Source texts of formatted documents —

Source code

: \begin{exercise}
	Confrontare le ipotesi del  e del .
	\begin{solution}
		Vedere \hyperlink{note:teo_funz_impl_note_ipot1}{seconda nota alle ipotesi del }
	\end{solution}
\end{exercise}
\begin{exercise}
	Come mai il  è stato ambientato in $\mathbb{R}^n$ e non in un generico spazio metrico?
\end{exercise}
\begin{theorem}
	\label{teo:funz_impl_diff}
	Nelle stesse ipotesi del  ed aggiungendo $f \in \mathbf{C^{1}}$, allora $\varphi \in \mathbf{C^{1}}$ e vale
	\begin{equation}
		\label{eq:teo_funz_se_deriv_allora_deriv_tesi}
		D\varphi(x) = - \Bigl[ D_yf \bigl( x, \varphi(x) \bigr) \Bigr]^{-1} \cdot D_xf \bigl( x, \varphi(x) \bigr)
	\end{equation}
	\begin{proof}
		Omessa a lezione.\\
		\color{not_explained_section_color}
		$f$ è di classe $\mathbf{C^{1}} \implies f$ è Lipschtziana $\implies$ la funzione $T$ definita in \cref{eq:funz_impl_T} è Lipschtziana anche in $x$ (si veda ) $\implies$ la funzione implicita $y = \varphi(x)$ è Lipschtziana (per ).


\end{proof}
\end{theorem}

What the task requires — Go through the records above and, whenever a line includes the word "varphi", copy it.

Output below —
	Nelle stesse ipotesi del  ed aggiungendo $f \in \mathbf{C^{1}}$, allora $\varphi \in \mathbf{C^{1}}$ e vale
		D\varphi(x) = - \Bigl[ D_yf \bigl( x, \varphi(x) \bigr) \Bigr]^{-1} \cdot D_xf \bigl( x, \varphi(x) \bigr)
		$f$ è di classe $\mathbf{C^{1}} \implies f$ è Lipschtziana $\implies$ la funzione $T$ definita in \cref{eq:funz_impl_T} è Lipschtziana anche in $x$ (si veda ) $\implies$ la funzione implicita $y = \varphi(x)$ è Lipschtziana (per ).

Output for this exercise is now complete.